Adult Dog Health From One to Eight Years

Here's what you need to know as your dog matures.

Your dog is growing up. Louise Murray, D.V.M., director of the ASPCA's Bergh Memorial Animal Hospital in New York City and author of Vet Confidential (Ballantine, 2008), gives advice on how to keep her in tip-top shape.

Adult Dog Health: Preventive health. Even if your dog appears fit, see your veterinarian once a year for a checkup. "Most health problems are more readily and less expensively addressed if you catch them early," Murray says. What's more, your vet can detect problems that you might miss. You can also stay up-to-date with vaccination boosters.

Adult Dog Health: Flea, tick and heartworm medicines. Continue to use the preventive medicines. Talk to your veterinarian if you've moved or if your lifestyle has changed to make sure you are using the products best suited for your dog.

Adult Dog Health: Diet. Your pet needs the right food for optimal health. Check with your vet about adjusting the type and amount of food that your dog eats.

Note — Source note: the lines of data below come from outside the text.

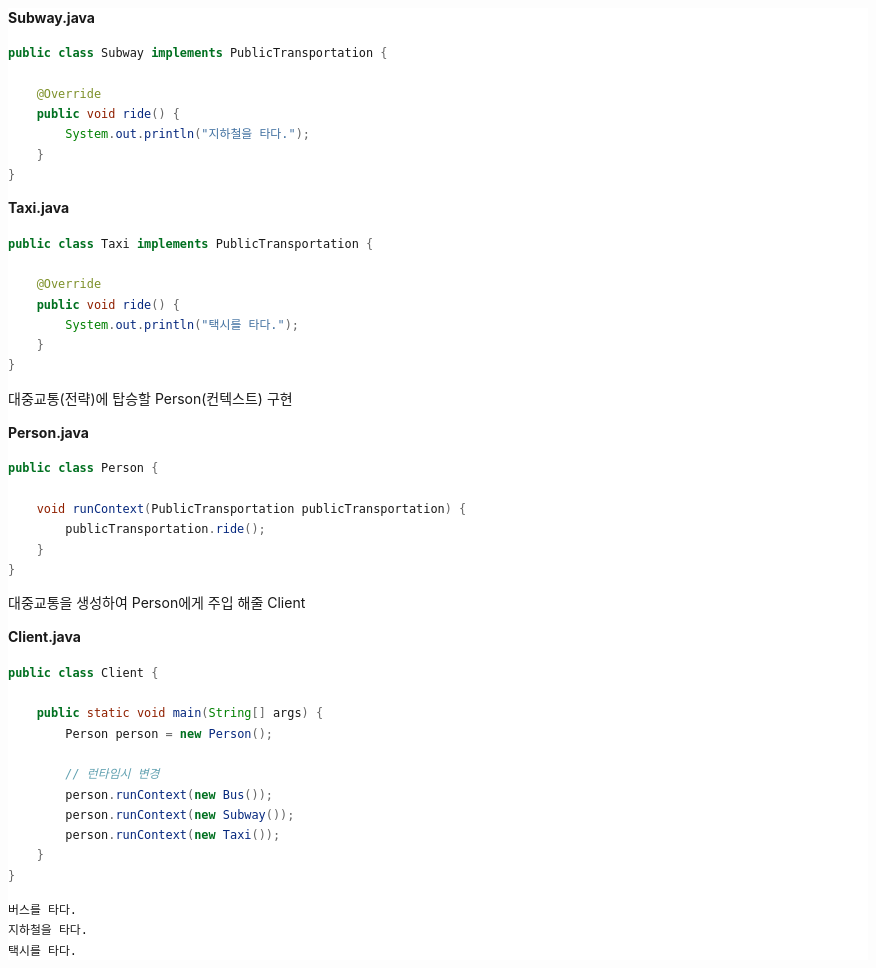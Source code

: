 **Subway.java**
```java
public class Subway implements PublicTransportation {

    @Override
    public void ride() {
        System.out.println("지하철을 타다.");
    }
}
```

**Taxi.java**
```java
public class Taxi implements PublicTransportation {

    @Override
    public void ride() {
        System.out.println("택시를 타다.");
    }
}
```

대중교통(전략)에 탑승할 Person(컨텍스트) 구현

**Person.java**
```java
public class Person {

    void runContext(PublicTransportation publicTransportation) {
        publicTransportation.ride();
    }
}
```

대중교통을 생성하여 Person에게 주입 해줄 Client

**Client.java**
```java
public class Client {

    public static void main(String[] args) {
        Person person = new Person();

        // 런타임시 변경
        person.runContext(new Bus());
        person.runContext(new Subway());
        person.runContext(new Taxi());
    }
}
```

```console
버스를 타다.
지하철을 타다.
택시를 타다.
```
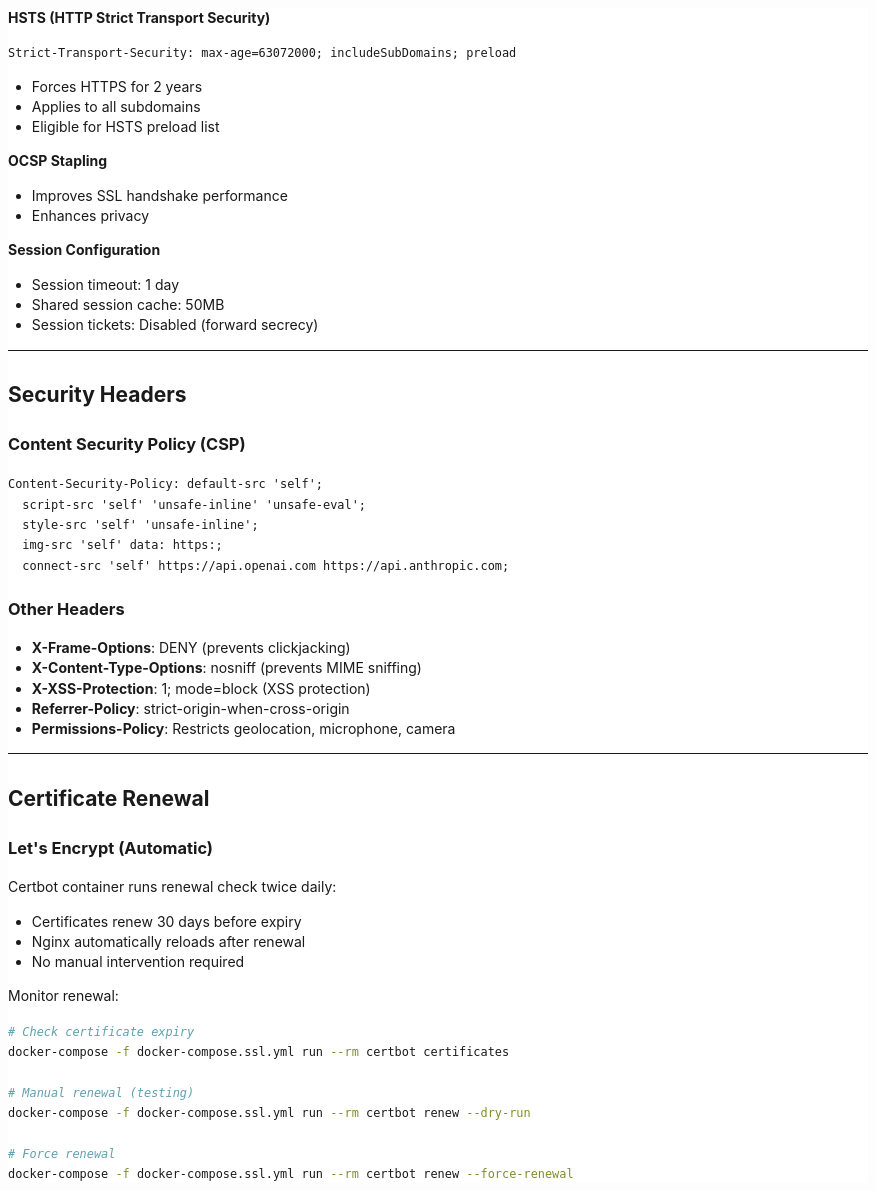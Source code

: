 **HSTS (HTTP Strict Transport Security)**
```
Strict-Transport-Security: max-age=63072000; includeSubDomains; preload
```
- Forces HTTPS for 2 years
- Applies to all subdomains
- Eligible for HSTS preload list

**OCSP Stapling**
- Improves SSL handshake performance
- Enhances privacy

**Session Configuration**
- Session timeout: 1 day
- Shared session cache: 50MB
- Session tickets: Disabled (forward secrecy)

---

## Security Headers

### Content Security Policy (CSP)

```
Content-Security-Policy: default-src 'self';
  script-src 'self' 'unsafe-inline' 'unsafe-eval';
  style-src 'self' 'unsafe-inline';
  img-src 'self' data: https:;
  connect-src 'self' https://api.openai.com https://api.anthropic.com;
```

### Other Headers

- **X-Frame-Options**: DENY (prevents clickjacking)
- **X-Content-Type-Options**: nosniff (prevents MIME sniffing)
- **X-XSS-Protection**: 1; mode=block (XSS protection)
- **Referrer-Policy**: strict-origin-when-cross-origin
- **Permissions-Policy**: Restricts geolocation, microphone, camera

---

## Certificate Renewal

### Let's Encrypt (Automatic)

Certbot container runs renewal check twice daily:
- Certificates renew 30 days before expiry
- Nginx automatically reloads after renewal
- No manual intervention required

Monitor renewal:

```bash
# Check certificate expiry
docker-compose -f docker-compose.ssl.yml run --rm certbot certificates

# Manual renewal (testing)
docker-compose -f docker-compose.ssl.yml run --rm certbot renew --dry-run

# Force renewal
docker-compose -f docker-compose.ssl.yml run --rm certbot renew --force-renewal
```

Adult Dog Health: Dental health. If you haven't done so already, get in the habit of cleaning your dog's teeth daily. "Animals who get gingivitis or inflammation of the gums can end up with problems of the kidneys and the heart," Murray explains. Get your dog accustomed to having your fingers and hands around her mouth. At the pet store, you'll find dog toothbrushes and finger brushes as well as dog toothpaste.

Adult Dog Health: Weight gain/loss. When your dog steps on the scale at her annual visit, weight gain (rather than loss) is more likely to be the problem. Meals are usually not the culprit. It's what she gets in between, like biscuits and human food. "It all adds up," Murray says. As your pet gets older, she becomes less active, which can contribute to weight gain and a host of problems (diabetes, arthritis and trouble breathing, for instance). But there's another reason to keep an eye on the scale: Weight loss may signal an underlying health problem.